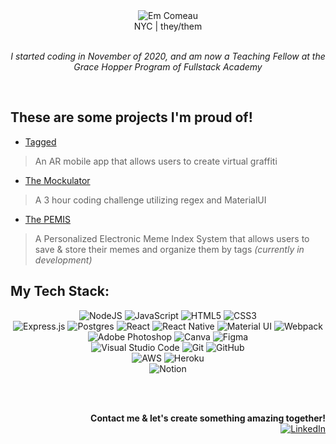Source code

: <div align="center">
<img src="https://i.ibb.co/LPGgrh1/github.png" alt="Em Comeau" border="0"><br/>
NYC | they/them <br/><br/>

 *I started coding in November of 2020, and am now a Teaching Fellow at the Grace Hopper Program of Fullstack Academy* 
</div><br/>
<h2> These are some projects I'm proud of! </h2>

- [Tagged](https://github.com/GH-Squirtle-Squad/tagged)
> An AR mobile app that allows users to create virtual graffiti
- [The Mockulator](https://github.com/vinejars/mockulator)
> A 3 hour coding challenge utilizing regex and MaterialUI
- [The PEMIS](https://github.com/Prep-Squad/thePEMIS)
> A Personalized Electronic Meme Index System that allows users to save & store their memes and organize them by tags *(currently in development)*



<h2> My Tech Stack: </h2>

<p align="center">
<img alt="NodeJS" src="https://img.shields.io/badge/node.js-%2343853D.svg?style=for-the-badge&logo=node-dot-js&logoColor=white"/>
  <img alt="JavaScript" src="https://img.shields.io/badge/javascript-%23323330.svg?style=for-the-badge&logo=javascript&logoColor=%23F7DF1E"/>
  	<img alt="HTML5" src="https://img.shields.io/badge/html5-%23E34F26.svg?style=for-the-badge&logo=html5&logoColor=white"/>
  <img alt="CSS3" src="https://img.shields.io/badge/css3-%231572B6.svg?style=for-the-badge&logo=css3&logoColor=white"/> <br/>
  	<img alt="Express.js" src="https://img.shields.io/badge/express.js-%23404d59.svg?style=for-the-badge&logo=express&logoColor=%2361DAFB"/>
  <img alt="Postgres" src ="https://img.shields.io/badge/postgres-%23316192.svg?style=for-the-badge&logo=postgresql&logoColor=white"/>

  <img alt="React" src="https://img.shields.io/badge/react-%2320232a.svg?style=for-the-badge&logo=react&logoColor=%2361DAFB"/>
  <img alt="React Native" src="https://img.shields.io/badge/react_native-%2320232a.svg?style=for-the-badge&logo=react&logoColor=%2361DAFB"/>
  <img alt="Material UI" src="https://img.shields.io/badge/materialui-%230081CB.svg?style=for-the-badge&logo=material-ui&logoColor=white"/>
  <img alt="Webpack" src="https://img.shields.io/badge/webpack-%238DD6F9.svg?style=for-the-badge&logo=webpack&logoColor=black" /> <br/>
  <img alt="Adobe Photoshop" src="https://img.shields.io/badge/adobephotoshop-%2331A8FF.svg?style=for-the-badge&logo=adobephotoshop&logoColor=white"/>
  <img alt="Canva" src="https://img.shields.io/badge/Canva-%2300C4CC.svg?style=for-the-badge&logo=Canva&logoColor=white"/>
  <img alt="Figma" src="https://img.shields.io/badge/figma-%23F24E1E.svg?style=for-the-badge&logo=figma&logoColor=white"/> <br/>
  <img alt="Visual Studio Code" src="https://img.shields.io/badge/VisualStudioCode-0078d7.svg?style=for-the-badge&logo=visual-studio-code&logoColor=white"/>
  <img alt="Git" src="https://img.shields.io/badge/git-%23F05033.svg?style=for-the-badge&logo=git&logoColor=white"/>
  	<img alt="GitHub" src="https://img.shields.io/badge/github-%23121011.svg?style=for-the-badge&logo=github&logoColor=white"/> </br>
    <img alt="AWS" src="https://img.shields.io/badge/AWS-%23FF9900.svg?style=for-the-badge&logo=amazon-aws&logoColor=white"/>
    <img alt="Heroku" src="https://img.shields.io/badge/heroku-%23430098.svg?style=for-the-badge&logo=heroku&logoColor=white"/>
    <br/><img alt="Notion" src="https://img.shields.io/badge/Notion-%23000000.svg?style=for-the-badge&logo=notion&logoColor=white"/>
    
</p>
<br/><br/>
<p align="right">
  <strong>Contact me & let's create something amazing together!</strong> <br/>
<a href='http://linkedin.com/in/em-comeau'><img alt="LinkedIn" src="https://img.shields.io/badge/LinkedIn-0077B5?style=for-the-badge&logo=linkedin&logoColor=white"/></a>
</p>
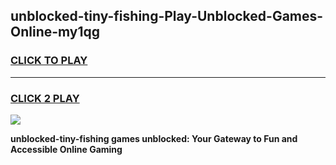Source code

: 
## unblocked-tiny-fishing-Play-Unblocked-Games-Online-my1qg
<h3>
<a href="https://premium76.site?title=unblocked-tiny-fishing&ref=25A">CLICK TO PLAY</a></h3>
<hr>

<h3>
<a href="https://premium76.site?title=unblocked-tiny-fishing&ref=25A">CLICK 2 PLAY</a>
  
</h3>

<a href="https://premium76.site?title=unblocked-tiny-fishing&ref=25A"><img src="https://clearcache.store/games.png"></a>


**unblocked-tiny-fishing games unblocked: Your Gateway to Fun and Accessible Online Gaming**

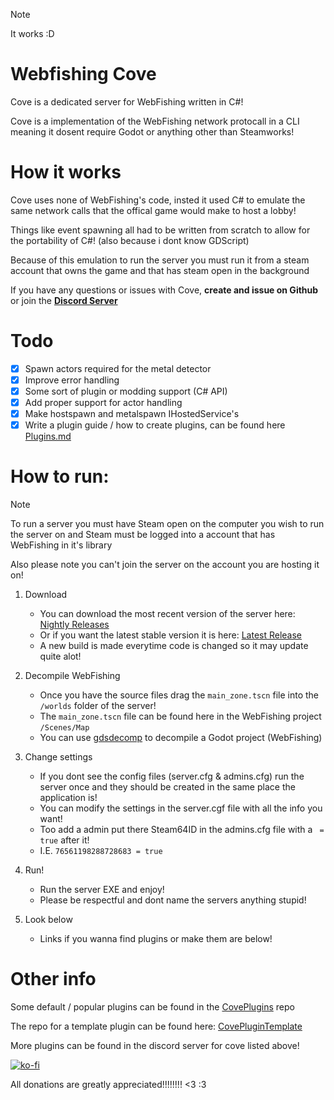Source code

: ﻿> [!NOTE]  
> It works :D

# Webfishing Cove
Cove is a dedicated server for WebFishing written in C#!

Cove is a implementation of the WebFishing network protocall in a CLI meaning it dosent require Godot or anything other than Steamworks!

# How it works
Cove uses none of WebFishing's code, insted it used C# to emulate the same network calls that the offical game would make to host a lobby!

Things like event spawning all had to be written from scratch to allow for the portability of C#! (also because i dont know GDScript)

Because of this emulation to run the server you must run it from a steam account that owns the game and that has steam open in the background

If you have any questions or issues with Cove, **create and issue on Github** or join the [**Discord Server**](https://discord.gg/QfydV2Ze8f)

# Todo
- [X] Spawn actors required for the metal detector
- [X] Improve error handling
- [X] Some sort of plugin or modding support (C# API)
- [X] Add proper support for actor handling
- [X] Make hostspawn and metalspawn IHostedService's
- [X] Write a plugin guide / how to create plugins, can be found here [Plugins.md](./Plugins.md)

# How to run:

> [!NOTE]  
> To run a server you must have Steam open on the computer you wish to run the server on
> and Steam must be logged into a account that has WebFishing in it's library 
> 
> Also please note you can't join the server on the account you are hosting it on!

1. Download
	- You can download the most recent version of the server here: [Nightly Releases](https://github.com/DrMeepso/WebFishingCove/tags)
	- Or if you want the latest stable version it is here: [Latest Release](https://github.com/DrMeepso/WebFishingCove/releases/latest)
	- A new build is made everytime code is changed so it may update quite alot!

2. Decompile WebFishing
	- Once you have the source files drag the `main_zone.tscn` file into the `/worlds` folder of the server!
	- The `main_zone.tscn` file can be found here in the WebFishing project `/Scenes/Map`
	- You can use [gdsdecomp](https://github.com/bruvzg/gdsdecomp) to decompile a Godot project (WebFishing)

3. Change settings
	- If you dont see the config files (server.cfg & admins.cfg) run the server once and they should be created in the same place the application is!
	- You can modify the settings in the server.cgf file with all the info you want!
	- Too add a admin put there Steam64ID in the admins.cfg file with a ` = true` after it!
	- I.E. `76561198288728683 = true`

4. Run!
	- Run the server EXE and enjoy! 
	- Please be respectful and dont name the servers anything stupid!

5. Look below
	- Links if you wanna find plugins or make them are below!
	 
# Other info

Some default / popular plugins can be found in the [CovePlugins](https://github.com/DrMeepso/CovePlugins) repo

The repo for a template plugin can be found here: [CovePluginTemplate](https://github.com/DrMeepso/TemplateCovePlugin)

More plugins can be found in the discord server for cove listed above!

[![ko-fi](https://ko-fi.com/img/githubbutton_sm.svg)](https://ko-fi.com/E1E0E65CR)

All donations are greatly appreciated!!!!!!!! <3 :3
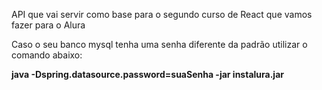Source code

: API que vai servir como base para o segundo curso de React que vamos fazer para o Alura
  	

Caso o seu banco mysql tenha uma senha diferente da padrão utilizar o comando abaixo:

**java -Dspring.datasource.password=suaSenha -jar instalura.jar**
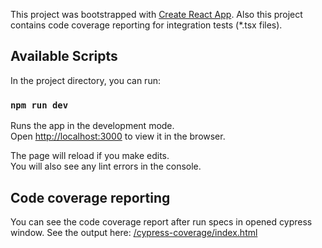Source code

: This project was bootstrapped with [Create React App](https://github.com/facebook/create-react-app).
Also this project contains code coverage reporting for integration tests (*.tsx files).


## Available Scripts

In the project directory, you can run:

### `npm run dev`

Runs the app in the development mode.<br />
Open [http://localhost:3000](http://localhost:3000) to view it in the browser.

The page will reload if you make edits.<br />
You will also see any lint errors in the console.

## Code coverage reporting

You can see the code coverage report after run specs in opened cypress window.
See the output here: [/cypress-coverage/index.html](/cypress-coverage/index.html)
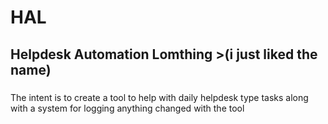 # HAL

## Helpdesk Automation Lomthing >(i just liked the name)

###
The intent is to create a tool to help with daily helpdesk type tasks along with a system for logging anything changed with the tool
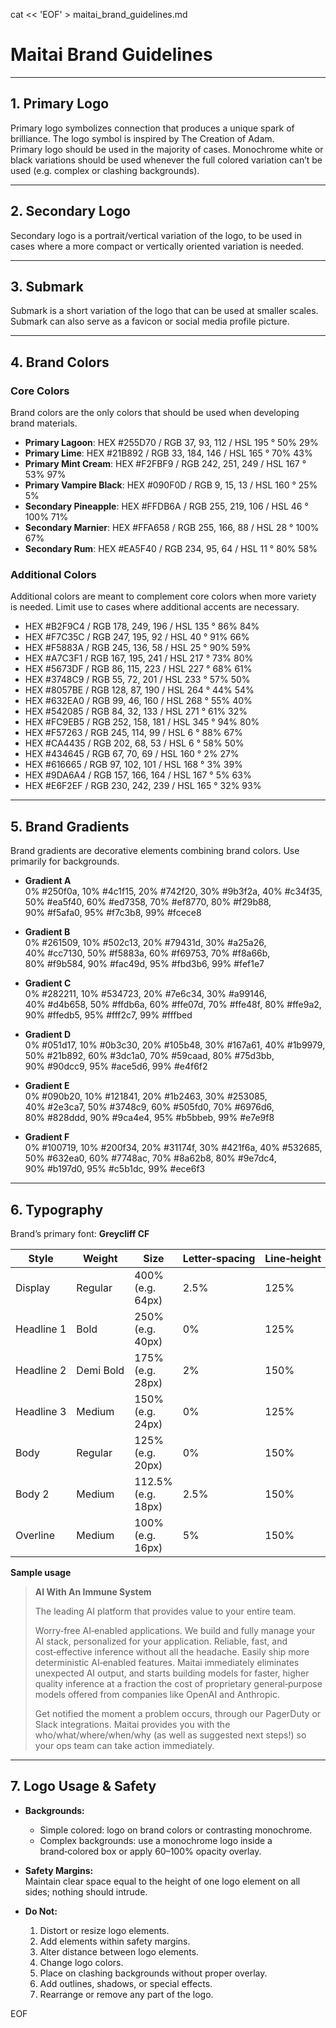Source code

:cat << 'EOF' > maitai_brand_guidelines.md
# Maitai Brand Guidelines

---

## 1. Primary Logo  
Primary logo symbolizes connection that produces a unique spark of brilliance. The logo symbol is inspired by The Creation of Adam.  
Primary logo should be used in the majority of cases. Monochrome white or black variations should be used whenever the full colored variation can’t be used (e.g. complex or clashing backgrounds).

---

## 2. Secondary Logo  
Secondary logo is a portrait/vertical variation of the logo, to be used in cases where a more compact or vertically oriented variation is needed.

---

## 3. Submark  
Submark is a short variation of the logo that can be used at smaller scales. Submark can also serve as a favicon or social media profile picture.

---

## 4. Brand Colors

### Core Colors  
Brand colors are the only colors that should be used when developing brand materials.  
- **Primary Lagoon**: HEX #255D70 / RGB 37, 93, 112 / HSL 195 ° 50% 29%  
- **Primary Lime**: HEX #21B892 / RGB 33, 184, 146 / HSL 165 ° 70% 43%  
- **Primary Mint Cream**: HEX #F2FBF9 / RGB 242, 251, 249 / HSL 167 ° 53% 97%  
- **Primary Vampire Black**: HEX #090F0D / RGB 9, 15, 13 / HSL 160 ° 25% 5%  
- **Secondary Pineapple**: HEX #FFDB6A / RGB 255, 219, 106 / HSL 46 ° 100% 71%  
- **Secondary Marnier**: HEX #FFA658 / RGB 255, 166, 88 / HSL 28 ° 100% 67%  
- **Secondary Rum**: HEX #EA5F40 / RGB 234, 95, 64 / HSL 11 ° 80% 58%

### Additional Colors  
Additional colors are meant to complement core colors when more variety is needed. Limit use to cases where additional accents are necessary.  
- HEX #B2F9C4 / RGB 178, 249, 196 / HSL 135 ° 86% 84%  
- HEX #F7C35C / RGB 247, 195, 92  / HSL 40 ° 91% 66%  
- HEX #F5883A / RGB 245, 136, 58  / HSL 25 ° 90% 59%  
- HEX #A7C3F1 / RGB 167, 195, 241 / HSL 217 ° 73% 80%  
- HEX #5673DF / RGB 86, 115, 223  / HSL 227 ° 68% 61%  
- HEX #3748C9 / RGB 55, 72, 201   / HSL 233 ° 57% 50%  
- HEX #8057BE / RGB 128, 87, 190  / HSL 264 ° 44% 54%  
- HEX #632EA0 / RGB 99, 46, 160   / HSL 268 ° 55% 40%  
- HEX #542085 / RGB 84, 32, 133   / HSL 271 ° 61% 32%  
- HEX #FC9EB5 / RGB 252, 158, 181 / HSL 345 ° 94% 80%  
- HEX #F57263 / RGB 245, 114, 99  / HSL 6 ° 88% 67%  
- HEX #CA4435 / RGB 202, 68, 53   / HSL 6 ° 58% 50%  
- HEX #434645 / RGB 67, 70, 69   / HSL 160 ° 2% 27%  
- HEX #616665 / RGB 97, 102, 101 / HSL 168 ° 3% 39%  
- HEX #9DA6A4 / RGB 157, 166, 164 / HSL 167 ° 5% 63%  
- HEX #E6F2EF / RGB 230, 242, 239 / HSL 165 ° 32% 93%

---

## 5. Brand Gradients  
Brand gradients are decorative elements combining brand colors. Use primarily for backgrounds.

- **Gradient A**  
  0% #250f0a, 10% #4c1f15, 20% #742f20, 30% #9b3f2a, 40% #c34f35, 50% #ea5f40, 60% #ed7358, 70% #ef8770, 80% #f29b88, 90% #f5afa0, 95% #f7c3b8, 99% #fcece8

- **Gradient B**  
  0% #261509, 10% #502c13, 20% #79431d, 30% #a25a26, 40% #cc7130, 50% #f5883a, 60% #f69753, 70% #f8a66b, 80% #f9b584, 90% #fac49d, 95% #fbd3b6, 99% #fef1e7

- **Gradient C**  
  0% #282211, 10% #534723, 20% #7e6c34, 30% #a99146, 40% #d4b658, 50% #ffdb6a, 60% #ffe07d, 70% #ffe48f, 80% #ffe9a2, 90% #ffedb5, 95% #fff2c7, 99% #fffbed

- **Gradient D**  
  0% #051d17, 10% #0b3c30, 20% #105b48, 30% #167a61, 40% #1b9979, 50% #21b892, 60% #3dc1a0, 70% #59caad, 80% #75d3bb, 90% #90dcc9, 95% #ace5d6, 99% #e4f6f2

- **Gradient E**  
  0% #090b20, 10% #121841, 20% #1b2463, 30% #253085, 40% #2e3ca7, 50% #3748c9, 60% #505fd0, 70% #6976d6, 80% #828ddd, 90% #9ca4e4, 95% #b5bbeb, 99% #e7e9f8

- **Gradient F**  
  0% #100719, 10% #200f34, 20% #31174f, 30% #421f6a, 40% #532685, 50% #632ea0, 60% #7748ac, 70% #8a62b8, 80% #9e7dc4, 90% #b197d0, 95% #c5b1dc, 99% #ece6f3

---

## 6. Typography  
Brand’s primary font: **Greycliff CF**  

| Style       | Weight         | Size            | Letter‑spacing | Line‑height |
|-------------|----------------|-----------------|----------------|-------------|
| Display     | Regular        | 400% (e.g. 64px)| 2.5%           | 125%        |
| Headline 1  | Bold           | 250% (e.g. 40px)| 0%             | 125%        |
| Headline 2  | Demi Bold      | 175% (e.g. 28px)| 2%             | 150%        |
| Headline 3  | Medium         | 150% (e.g. 24px)| 0%             | 125%        |
| Body        | Regular        | 125% (e.g. 20px)| 0%             | 150%        |
| Body 2      | Medium         | 112.5% (e.g. 18px)| 2.5%         | 150%        |
| Overline    | Medium         | 100% (e.g. 16px)| 5%             | 150%        |

**Sample usage**  
> **AI With An Immune System**  
>  
> The leading AI platform that provides value to your entire team.  
>  
> Worry‑free AI‑enabled applications. We build and fully manage your AI stack, personalized for your application. Reliable, fast, and cost‑effective inference without all the headache. Easily ship more deterministic AI‑enabled features. Maitai immediately eliminates unexpected AI output, and starts building models for faster, higher quality inference at a fraction the cost of proprietary general‑purpose models offered from companies like OpenAI and Anthropic.  
>  
> Get notified the moment a problem occurs, through our PagerDuty or Slack integrations. Maitai provides you with the who/what/where/when/why (as well as suggested next steps!) so your ops team can take action immediately.

---

## 7. Logo Usage & Safety  

- **Backgrounds:**  
  - Simple colored: logo on brand colors or contrasting monochrome.  
  - Complex backgrounds: use a monochrome logo inside a brand‑colored box or apply 60–100% opacity overlay.

- **Safety Margins:**  
  Maintain clear space equal to the height of one logo element on all sides; nothing should intrude.

- **Do Not:**  
  1. Distort or resize logo elements.  
  2. Add elements within safety margins.  
  3. Alter distance between logo elements.  
  4. Change logo colors.  
  5. Place on clashing backgrounds without proper overlay.  
  6. Add outlines, shadows, or special effects.  
  7. Rearrange or remove any part of the logo.

EOF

**Work task**
Among the records above, a stretch begins at the line containing "## 3. Submark" and ends at the line containing "Additional colors are". Restate that stretch word for word, and nothing else.

**Exercise response**
## 3. Submark  
Submark is a short variation of the logo that can be used at smaller scales. Submark can also serve as a favicon or social media profile picture.

---

## 4. Brand Colors

### Core Colors  
Brand colors are the only colors that should be used when developing brand materials.  
- **Primary Lagoon**: HEX #255D70 / RGB 37, 93, 112 / HSL 195 ° 50% 29%  
- **Primary Lime**: HEX #21B892 / RGB 33, 184, 146 / HSL 165 ° 70% 43%  
- **Primary Mint Cream**: HEX #F2FBF9 / RGB 242, 251, 249 / HSL 167 ° 53% 97%  
- **Primary Vampire Black**: HEX #090F0D / RGB 9, 15, 13 / HSL 160 ° 25% 5%  
- **Secondary Pineapple**: HEX #FFDB6A / RGB 255, 219, 106 / HSL 46 ° 100% 71%  
- **Secondary Marnier**: HEX #FFA658 / RGB 255, 166, 88 / HSL 28 ° 100% 67%  
- **Secondary Rum**: HEX #EA5F40 / RGB 234, 95, 64 / HSL 11 ° 80% 58%

### Additional Colors  
Additional colors are meant to complement core colors when more variety is needed. Limit use to cases where additional accents are necessary.  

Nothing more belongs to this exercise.